Laut der Regierung wurden diese Woche 89 Lastwagen mit Lebensmitteln und medizinischem Material in verschiedene Städte und Gegenden von Tigray geschickt. Rund 30 Lastwagen seien bereits in der Regionalhauptstadt Mekele angekommen. Drei weitere Lieferungen mit medizinischem Material würden in Kürze erwartet. Die Regierung räumte sporadische Schusswechsel ein, betonte jedoch, die aktiven Kämpfe seien zu Ende. Weil unabhängige Berichte über die Lage fehlen, wächst international die Sorge. 

Den Vereinten Nationen zufolge ist die Situation in Tigray weiter kritisch. Schätzungen zufolge sind nahezu 50.000 Menschen vor der Gewalt aus Äthiopien geflüchtet. Bis zu 500 Personen überquerten die Grenze zum Nachbarland Sudan jeden Tag, teilte UNHCR-Sprecher Babar Baloch in Genf mit. Einige der Flüchtlinge hätten erschütternde Erlebnisse berichtet, nach denen bewaffnete Gruppen sie auf der Flucht ausgeraubt hätten. Die Menschen seien schwach und erschöpft nach einer teils wochenlangen Flucht.
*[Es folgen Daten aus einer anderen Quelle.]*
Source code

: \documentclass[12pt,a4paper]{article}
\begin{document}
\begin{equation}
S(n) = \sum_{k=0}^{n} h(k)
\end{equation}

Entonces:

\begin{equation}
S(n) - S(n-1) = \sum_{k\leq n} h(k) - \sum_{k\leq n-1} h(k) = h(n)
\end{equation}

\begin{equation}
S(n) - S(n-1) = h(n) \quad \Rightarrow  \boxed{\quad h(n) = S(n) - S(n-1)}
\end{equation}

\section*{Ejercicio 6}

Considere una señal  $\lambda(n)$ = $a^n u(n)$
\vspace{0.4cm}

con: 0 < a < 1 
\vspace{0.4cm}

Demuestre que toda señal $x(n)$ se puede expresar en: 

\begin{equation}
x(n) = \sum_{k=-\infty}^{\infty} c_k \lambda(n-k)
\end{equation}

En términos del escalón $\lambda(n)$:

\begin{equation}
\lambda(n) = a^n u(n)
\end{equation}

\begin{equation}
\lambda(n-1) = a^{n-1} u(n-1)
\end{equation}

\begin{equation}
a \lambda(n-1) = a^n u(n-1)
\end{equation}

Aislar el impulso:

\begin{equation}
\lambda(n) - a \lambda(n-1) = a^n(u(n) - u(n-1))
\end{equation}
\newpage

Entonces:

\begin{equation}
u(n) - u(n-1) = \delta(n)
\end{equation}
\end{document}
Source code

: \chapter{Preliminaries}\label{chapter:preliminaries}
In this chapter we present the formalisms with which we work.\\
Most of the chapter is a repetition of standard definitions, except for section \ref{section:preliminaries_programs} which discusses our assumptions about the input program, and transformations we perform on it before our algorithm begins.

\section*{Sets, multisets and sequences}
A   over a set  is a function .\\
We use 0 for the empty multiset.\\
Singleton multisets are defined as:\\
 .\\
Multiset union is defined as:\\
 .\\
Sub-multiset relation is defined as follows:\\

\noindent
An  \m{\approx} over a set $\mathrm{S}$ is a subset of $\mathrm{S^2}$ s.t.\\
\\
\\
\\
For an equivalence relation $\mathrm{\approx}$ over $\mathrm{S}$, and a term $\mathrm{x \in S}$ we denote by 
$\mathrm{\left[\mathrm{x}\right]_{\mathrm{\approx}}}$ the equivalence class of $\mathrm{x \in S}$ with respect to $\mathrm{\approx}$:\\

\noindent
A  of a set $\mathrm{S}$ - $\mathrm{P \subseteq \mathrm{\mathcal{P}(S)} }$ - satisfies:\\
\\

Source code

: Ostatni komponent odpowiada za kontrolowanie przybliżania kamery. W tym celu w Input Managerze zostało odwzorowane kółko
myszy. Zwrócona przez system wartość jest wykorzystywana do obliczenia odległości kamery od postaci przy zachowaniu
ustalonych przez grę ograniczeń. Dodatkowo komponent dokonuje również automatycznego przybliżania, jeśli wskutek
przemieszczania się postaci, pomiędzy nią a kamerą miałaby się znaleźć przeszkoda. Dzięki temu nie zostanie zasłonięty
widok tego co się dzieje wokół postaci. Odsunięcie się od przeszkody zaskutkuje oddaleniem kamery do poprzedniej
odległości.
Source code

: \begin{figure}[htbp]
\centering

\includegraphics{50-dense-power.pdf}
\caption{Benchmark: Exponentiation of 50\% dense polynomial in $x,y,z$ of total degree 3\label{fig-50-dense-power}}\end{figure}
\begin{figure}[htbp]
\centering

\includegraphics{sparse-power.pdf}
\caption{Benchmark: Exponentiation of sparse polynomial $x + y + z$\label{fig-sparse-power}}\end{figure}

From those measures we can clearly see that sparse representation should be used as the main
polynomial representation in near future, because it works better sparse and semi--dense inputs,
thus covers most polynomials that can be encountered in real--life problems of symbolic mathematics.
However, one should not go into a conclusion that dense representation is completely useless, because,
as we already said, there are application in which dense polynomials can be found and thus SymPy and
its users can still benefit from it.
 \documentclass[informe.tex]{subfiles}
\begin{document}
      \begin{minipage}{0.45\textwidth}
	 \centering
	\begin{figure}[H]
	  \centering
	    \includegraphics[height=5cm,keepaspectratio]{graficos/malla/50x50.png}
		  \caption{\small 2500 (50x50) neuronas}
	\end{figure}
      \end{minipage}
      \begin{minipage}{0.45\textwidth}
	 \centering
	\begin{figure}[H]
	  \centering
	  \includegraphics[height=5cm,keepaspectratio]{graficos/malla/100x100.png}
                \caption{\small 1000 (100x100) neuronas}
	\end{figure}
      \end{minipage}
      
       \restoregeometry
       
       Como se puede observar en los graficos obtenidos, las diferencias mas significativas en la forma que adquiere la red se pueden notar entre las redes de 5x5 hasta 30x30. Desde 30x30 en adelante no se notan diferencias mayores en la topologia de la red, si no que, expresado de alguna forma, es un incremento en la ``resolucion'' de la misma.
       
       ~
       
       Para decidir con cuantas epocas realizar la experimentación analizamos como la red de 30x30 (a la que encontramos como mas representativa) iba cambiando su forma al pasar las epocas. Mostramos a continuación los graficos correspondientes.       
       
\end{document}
Die UN fordern seit Wochen von der äthiopischen Regierung, den uneingeschränkten Zugang für internationale Helfer zu der Region zu garantieren. Das International Rescue Committee (IRC) teilte am Donnerstag in New York mit, ein Mitarbeiter sei in einem Flüchtlingslager nahe der Stadt Shire getötet worden. Zu den genauen Umständen konnte die Organisation noch keine Angaben machen. Am Dienstag hatte es bereits Berichte gegeben, wonach ein UN-Sicherheitsteam beim Versuch, ein Flüchtlingslager in Tigray zu besuchen, beschossen wurde.

Die Armee der äthiopischen Regierung und die Volksbefreiungsfront von Tigray (TPLF), die die Region bisher kontrollierte, lieferten sich seit Anfang November heftige Kämpfe um die Kontrolle von Tigray. Die Regierung hatte am Montag den Sieg über die TPLF erklärt. Hintergrund des Konflikts ist ein Kampf um Macht und Einfluss, nicht nur in Tigray, sondern auch in der Zentralregierung. Die Tigray-Minderheit hatte im Vielvölkerstaat lange Zeit eine entscheidende Stellung in Politik und Armee, seit dem Machtantritt von Ministerpräsident Abiy Ahmed 2018 hat sie an Einfluss verloren.